So, last night I crawled into bed. I did my usual routine. Ate some late dinner ( I can’t eat at normal times of day. When I eat, I go straight to sleep. Not sure where that comes from), fired up some of the Golden Girls on my laptop (the sound of them soothes me into sleep), Mario crawled up beside my pillow and rolled into a ball, and then I began to doze off……THEN WHAM! Hours later, somewhere around 3 or 4 in the morning, I bolted straight up, wide eyed with panic. My mind was racing, my breath was panted, and my body was solidly stuck in a state of tense. And what brought this on???? In my heard I kept hearing, “I’m 42 years old! I’m 42 years old!!!!!”

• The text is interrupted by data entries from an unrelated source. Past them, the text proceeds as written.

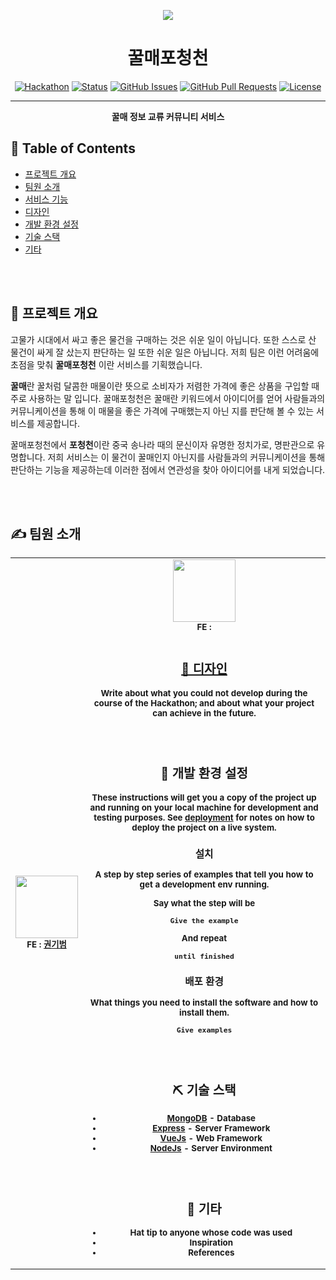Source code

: <p align="center">
  <img src="https://github.com/prgrms-fe-devcourse/FEDC4_Price-PCC_DONGYOUNG/assets/83554018/bd3f4a69-5f36-48e1-a039-27872086db9b" />
</p>
<h1 align="center">꿀매포청천</h1>

<div align="center">
  
  [![Hackathon](https://img.shields.io/badge/hackathon-name-orange.svg)](http://hackathon.url.com) 
  [![Status](https://img.shields.io/badge/status-active-success.svg)]() 
  [![GitHub Issues](https://img.shields.io/github/issues/kylelobo/The-Documentation-Compendium.svg)](https://github.com/kylelobo/The-Documentation-Compendium/issues)
  [![GitHub Pull Requests](https://img.shields.io/github/issues-pr/kylelobo/The-Documentation-Compendium.svg)](https://github.com/kylelobo/The-Documentation-Compendium/pulls)
  [![License](https://img.shields.io/badge/license-MIT-blue.svg)](LICENSE.md)
  
</div>

---

<p align="center"> <strong>꿀매 정보 교류 커뮤니티 서비스</strong>
    <br> 
</p>

## 📝 Table of Contents
- [프로젝트 개요](#project_intro)
- [팀원 소개](#team_intro)
- [서비스 기능](#service_function)
- [디자인](#design)
- [개발 환경 설정](#getting_started)
- [기술 스택](#tech_stack)
- [기타](#acknowledgments)

<br><br>  

## 🍯 프로젝트 개요 <a name = "project_intro"></a>
고물가 시대에서 싸고 좋은 물건을 구매하는 것은 쉬운 일이 아닙니다. 
또한 스스로 산 물건이 싸게 잘 샀는지 판단하는 일 또한 쉬운 일은 아닙니다.
저희 팀은 이런 어려움에 초점을 맞춰 <strong>꿀매포청천</strong> 이란 서비스를 기획했습니다.<br>

<strong>꿀매</strong>란 꿀처럼 달콤한 매물이란 뜻으로 소비자가 저렴한 가격에 좋은 상품을 구입할 때 주로 사용하는 말 입니다. 
꿀매포청천은 꿀매란 키워드에서 아이디어를 얻어 사람들과의 커뮤니케이션을 통해 이 매물을 좋은 가격에 구매했는지 아닌 지를 판단해 볼 수 있는 서비스를 제공합니다.<br>

꿀매포청천에서 <strong>포청천</strong>이란 중국 송나라 때의 문신이자 유명한 정치가로, 명판관으로 유명합니다. 
저희 서비스는 이 물건이 꿀매인지 아닌지를 사람들과의 커뮤니케이션을 통해 판단하는 기능을 제공하는데 이러한 점에서 연관성을 찾아 아이디어를 내게 되었습니다.

<br><br> 

## ✍️ 팀원 소개 <a name = "team_intro"></a>
<table>
  <tbody>
    <tr>
      <td align="center"><img src="https://avatars.githubusercontent.com/u/66124037?v=4" width="100px;" alt=""/><br /><sub><b>FE : <a href="https://github.com/bomi8489">권기범</a></b></sub><br /></td>
      <td align="center"><img src="https://avatars.githubusercontent.com/u/59411107?v=4" width="100px;" alt=""/><br /><sub><b>FE : <a href=어 있습니다. 
- 로그인 / 회원가입
- 포스트 글 작성 및 수정
- 댓글
- 팔로우 / 팔로잉
- 좋아요 / 싫어요
- 알림
- 다크모드

<br><br>  

## 🚀 디자인 <a name = "design"></a>
Write about what you could not develop during the course of the Hackathon; and about what your project can achieve 
in the future.

<br><br>  

## 🏁 개발 환경 설정 <a name = "getting_started"></a>
These instructions will get you a copy of the project up and running on your local machine for development 
and testing purposes. See [deployment](#deployment) for notes on how to deploy the project on a live system.

### 설치

A step by step series of examples that tell you how to get a development env running.

Say what the step will be

```
Give the example
```

And repeat

```
until finished
```

### 배포 환경

What things you need to install the software and how to install them.

```
Give examples
```

<br><br>  

## ⛏️ 기술 스택 <a name = "tech_stack"></a>
- [MongoDB](https://www.mongodb.com/) - Database
- [Express](https://expressjs.com/) - Server Framework
- [VueJs](https://vuejs.org/) - Web Framework
- [NodeJs](https://nodejs.org/en/) - Server Environment

<br><br>  

## 🎉 기타 <a name = "acknowledgments"></a>
- Hat tip to anyone whose code was used
- Inspiration
- References

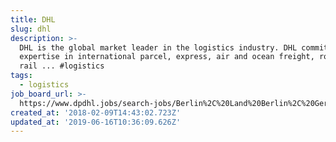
 ```yaml
---
title: DHL
slug: dhl
description: >-
  DHL is the global market leader in the logistics industry. DHL commits its
  expertise in international parcel, express, air and ocean freight, road and
  rail ... #logistics
tags:
  - logistics
job_board_url: >-
  https://www.dpdhl.jobs/search-jobs/Berlin%2C%20Land%20Berlin%2C%20Germany/1886/4/2921044-2950157-2950159/52x52437/13x41053/50/2
created_at: '2018-02-09T14:43:02.723Z'
updated_at: '2019-06-16T10:36:09.626Z'
---
```

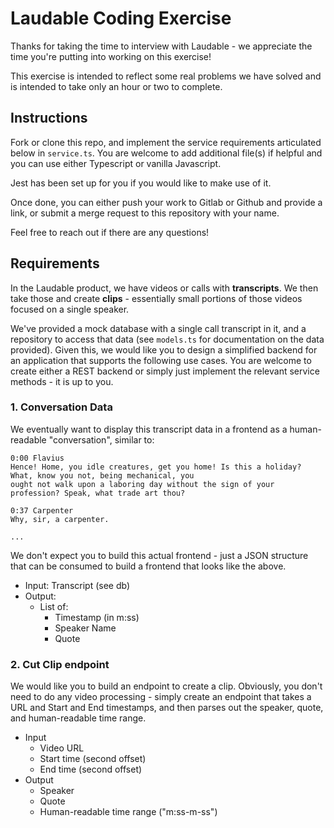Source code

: # Laudable Coding Exercise

Thanks for taking the time to interview with Laudable - we appreciate the time you're putting into working on this
exercise!

This exercise is intended to reflect some real problems we have solved and is intended to take only an hour
or two to complete.

## Instructions

Fork or clone this repo, and implement the service requirements articulated below in `service.ts`. You are welcome to add
additional file(s) if helpful and you can use either Typescript or vanilla Javascript.

Jest has been set up for you if you would like to make use of it.

Once done, you can either push your work to Gitlab or Github and provide a link, or submit a merge request to this
repository with your name.

Feel free to reach out if there are any questions!

## Requirements

In the Laudable product, we have videos or calls with **transcripts**. We then take those and create **clips** -
essentially small portions of those videos focused on a single speaker.

We've provided a mock database with a single call transcript in it, and a repository to access that data (see
`models.ts` for documentation on the data provided). Given this, we would like you to design a simplified backend
for an application that supports the following use cases. You are welcome to create either a REST backend or simply
just implement the relevant service methods - it is up to you.

### 1. Conversation Data 
We eventually want to display this transcript data in a frontend as a human-readable "conversation", similar to:

```text
0:00 Flavius
Hence! Home, you idle creatures, get you home! Is this a holiday? What, know you not, being mechanical, you
ought not walk upon a laboring day without the sign of your profession? Speak, what trade art thou?

0:37 Carpenter
Why, sir, a carpenter.

...
```

We don't expect you to build this actual frontend - just a JSON structure that can be consumed to build a frontend
that looks like the above.

* Input: Transcript (see db)
* Output:
  * List of:
    * Timestamp (in m:ss)
    * Speaker Name
    * Quote

### 2. Cut Clip endpoint

We would like you to build an endpoint to create a clip. Obviously, you don't need to do any video processing - simply
create an endpoint that takes a URL and Start and End timestamps, and then parses out the speaker, quote, and
human-readable time range.

* Input
  * Video URL
  * Start time (second offset)
  * End time (second offset)
* Output
  * Speaker
  * Quote
  * Human-readable time range ("m:ss-m-ss")
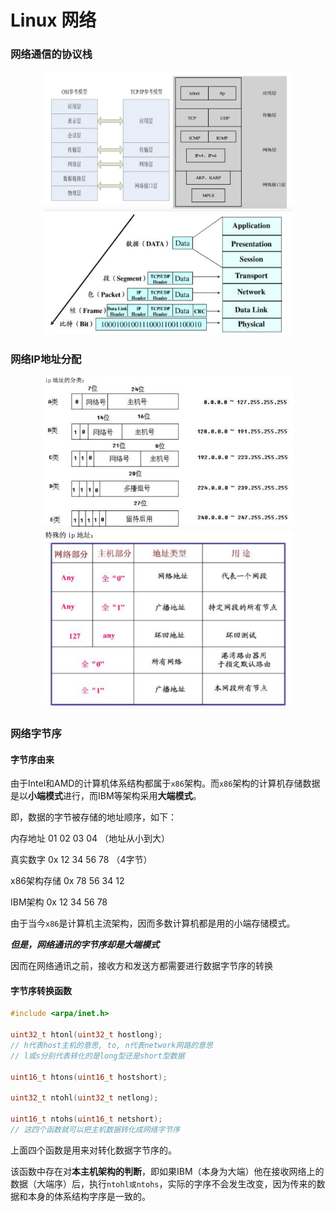 # Linux 网络

### 网络通信的协议栈

<div align="center">
    <img src="./images/stack1.png" width="400"/>
    <img src="./images/stack2.png" width="400"/>
</div>

### 网络IP地址分配
<div align="center">
    <img src="./images/ip1.png" width="400"/>
    <img src="./images/ip2.png" width="400"/>
</div>


### 网络字节序

#### 字节序由来

由于Intel和AMD的计算机体系结构都属于```x86```架构。而```x86```架构的计算机存储数据是以**小端模式**进行，而IBM等架构采用**大端模式**。

即，数据的字节被存储的地址顺序，如下：

内存地址			01 02 03 04 （地址从小到大）

真实数字  	0x	12 34 56 78 （4字节）

x86架构存储	0x	78 56 34 12

IBM架构		0x	12 34 56 78

由于当今```x86```是计算机主流架构，因而多数计算机都是用的小端存储模式。

***但是，网络通讯的字节序却是大端模式***

因而在网络通讯之前，接收方和发送方都需要进行数据字节序的转换

#### 字节序转换函数

```c
#include <arpa/inet.h>

uint32_t htonl(uint32_t hostlong);
// h代表host主机的意思, to, n代表network网路的意思
// l或s分别代表转化的是long型还是short型数据

uint16_t htons(uint16_t hostshort);

uint32_t ntohl(uint32_t netlong);

uint16_t ntohs(uint16_t netshort);
// 这四个函数就可以把主机数据转化成网络字节序
```

上面四个函数是用来对转化数据字节序的。

该函数中存在对**本主机架构的判断**，即如果IBM（本身为大端）他在接收网络上的数据（大端序）后，执行``ntohl或ntohs``，实际的字序不会发生改变，因为传来的数据和本身的体系结构字序是一致的。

Would sound kinda of vain if that were the ONLY thing in that statement, but it bled with so many other underlying fears that crept up on me. It’s tough scraping by every month. But, I do it. But the closer I get to the end of the month, the pressure of scraping by becomes a reality, and that reality becomes more and more of a nightmare the older you get. I mean, if I were in my 20’s this sort of life would seem like the beginning of great possibilities. It would seem Bohemian and thrilling. But, now that I’m in my 40’s its becoming this terrifying notion that I’ll be 50, still hoping to get by each month knitting teddy bears. No savings, still, wondering if arthritis will set in and ruin me. And then I’ll be 60. And hopefully 70…..and I’ll be living with Mario in a badly run State home for the indigent, both of us eating cat food out of the same can. What?????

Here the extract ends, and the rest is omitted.